The problem has been solved using Python Language with the comprehensive implementation of Min-Max Alpha-Beta Pruning Algorithm. The Depth of the search for the algorithm has been customized for a quicker but less accurate response from an AI agent.. Main Functions have been highlighted as below:
- Priority for Winning/ Blocking the Opponents
- Min Max Algorithm
- Winning Combinations
There are four winning (vertical, horizontal, positive sloped and negative sloped) combinations in this game which has been implemented correctly in this task using the winning_move () Function which has been shown in figure 1.
Figure 1: winning_move function
Prioritization of moving the pieces according to the situation has been done by the following 3 cases Case 1: Own 3 pieces are in position. Next move will win it for myself. (Priority-1) Case 2: Opponents 3 pieces are in position. Block it. (Priority-2) Case 3: Own 2 Pieces are in position. Build it for Getting Case 1. (Priority-3) These 3 cases has been implemented using the combination of pick_best_move (), score_position () and evaluate_window () functions as shown respectively in figure 2, 3, 4.

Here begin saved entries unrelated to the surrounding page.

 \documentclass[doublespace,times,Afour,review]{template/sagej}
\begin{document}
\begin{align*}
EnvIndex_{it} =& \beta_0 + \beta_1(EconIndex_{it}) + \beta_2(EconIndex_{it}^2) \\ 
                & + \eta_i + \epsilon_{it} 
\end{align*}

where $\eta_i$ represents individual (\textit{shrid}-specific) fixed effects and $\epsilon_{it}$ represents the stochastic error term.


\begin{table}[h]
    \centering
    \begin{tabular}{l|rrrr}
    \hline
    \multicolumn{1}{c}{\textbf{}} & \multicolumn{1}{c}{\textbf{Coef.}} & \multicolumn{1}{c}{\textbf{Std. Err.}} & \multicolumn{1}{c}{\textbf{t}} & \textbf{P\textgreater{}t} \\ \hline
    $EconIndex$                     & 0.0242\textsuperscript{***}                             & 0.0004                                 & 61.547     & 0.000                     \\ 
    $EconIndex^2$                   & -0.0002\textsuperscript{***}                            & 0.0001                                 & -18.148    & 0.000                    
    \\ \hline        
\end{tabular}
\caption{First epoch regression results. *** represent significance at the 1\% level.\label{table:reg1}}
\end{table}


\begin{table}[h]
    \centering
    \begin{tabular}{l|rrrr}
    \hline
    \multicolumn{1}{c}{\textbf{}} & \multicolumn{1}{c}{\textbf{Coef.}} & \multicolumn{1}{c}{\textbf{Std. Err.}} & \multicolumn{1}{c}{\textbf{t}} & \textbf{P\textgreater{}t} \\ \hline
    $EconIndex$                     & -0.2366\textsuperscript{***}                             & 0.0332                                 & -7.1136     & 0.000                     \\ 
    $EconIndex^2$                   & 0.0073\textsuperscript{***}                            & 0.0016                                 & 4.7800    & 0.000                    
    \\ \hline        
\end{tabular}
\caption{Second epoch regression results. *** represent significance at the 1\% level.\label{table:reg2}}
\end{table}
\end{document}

Figure 2: pick_best_move function
Figure 3: score_position () function
Figure 4: evaluate_window function
Classic Min-Max algorithm with Alpha Beta pruning has been implemented as minimax () function in this task. Depth has been set at maximum 5 called from main function which has caused the AI agent to react faster sacrificing a bit of accuracy which has been shown in figure 5.
Figure 5: minimax () function
The Task has been clinically completed with the successful implementation of Min-Max algorithm with Alpha Beta pruning. Additionally the depth of the searching has been customized (Bonus-1). However, there are rooms of improvement in case of accuracy and UI development of this game can be a future prospect of this task.